— TASK ITEM —
Leaving out every picture, output the records below exactly as they are.

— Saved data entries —

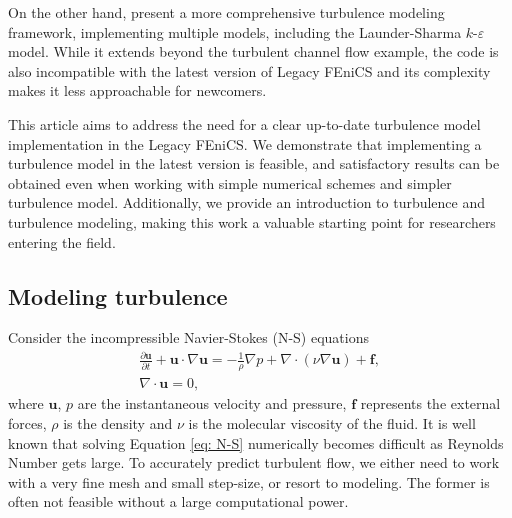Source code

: On the other hand, \cite{mortensen_fenics-based_2011} present a more comprehensive turbulence modeling framework, implementing multiple models, including the Launder-Sharma \(k\)-\(\varepsilon\) model. While it extends beyond the turbulent channel flow example, the code is also incompatible with the latest version of Legacy FEniCS and its complexity makes it less approachable for newcomers.

This article aims to address the need for a clear up-to-date turbulence model implementation in the Legacy FEniCS. We demonstrate that implementing a turbulence model in the latest version is feasible, and satisfactory results can be obtained even when working with simple numerical schemes and simpler turbulence model. Additionally, we provide an introduction to turbulence and turbulence modeling, making this work a valuable starting point for researchers entering the field. 

\subsection{Modeling turbulence}

Consider the incompressible Navier-Stokes (N-S) equations
\begin{equation}\label{eq: N-S}
    \begin{split}
        \frac{\partial \mathbf{u}}{\partial t} + \mathbf{u} \cdot \nabla{\mathbf{u}}
        = 
        - \frac{1}{\rho} \nabla p + \nabla \cdot (\nu \nabla \mathbf{u}) + \mathbf{f},
        \\
        \nabla \cdot \mathbf{u}
        = 0,
    \end{split}
\end{equation}
where \(\mathbf{u}\), \(p\) are the instantaneous velocity and pressure, \(\mathbf{f}\) represents the external forces, \(\rho\) is the density and \(\nu\) is the molecular viscosity of the fluid. It is well known that solving Equation \eqref{eq: N-S} numerically becomes difficult as Reynolds Number gets large. To accurately predict turbulent flow, we either need to work with a very fine mesh and small step-size, or resort to modeling. The former is often not feasible without a large computational power.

— EXERCISE ANSWER —
Source code

: On the other hand, \cite{mortensen_fenics-based_2011} present a more comprehensive turbulence modeling framework, implementing multiple models, including the Launder-Sharma \(k\)-\(\varepsilon\) model. While it extends beyond the turbulent channel flow example, the code is also incompatible with the latest version of Legacy FEniCS and its complexity makes it less approachable for newcomers.

This article aims to address the need for a clear up-to-date turbulence model implementation in the Legacy FEniCS. We demonstrate that implementing a turbulence model in the latest version is feasible, and satisfactory results can be obtained even when working with simple numerical schemes and simpler turbulence model. Additionally, we provide an introduction to turbulence and turbulence modeling, making this work a valuable starting point for researchers entering the field. 

\subsection{Modeling turbulence}

Consider the incompressible Navier-Stokes (N-S) equations
\begin{equation}\label{eq: N-S}
    \begin{split}
        \frac{\partial \mathbf{u}}{\partial t} + \mathbf{u} \cdot \nabla{\mathbf{u}}
        = 
        - \frac{1}{\rho} \nabla p + \nabla \cdot (\nu \nabla \mathbf{u}) + \mathbf{f},
        \\
        \nabla \cdot \mathbf{u}
        = 0,
    \end{split}
\end{equation}
where \(\mathbf{u}\), \(p\) are the instantaneous velocity and pressure, \(\mathbf{f}\) represents the external forces, \(\rho\) is the density and \(\nu\) is the molecular viscosity of the fluid. It is well known that solving Equation \eqref{eq: N-S} numerically becomes difficult as Reynolds Number gets large. To accurately predict turbulent flow, we either need to work with a very fine mesh and small step-size, or resort to modeling. The former is often not feasible without a large computational power.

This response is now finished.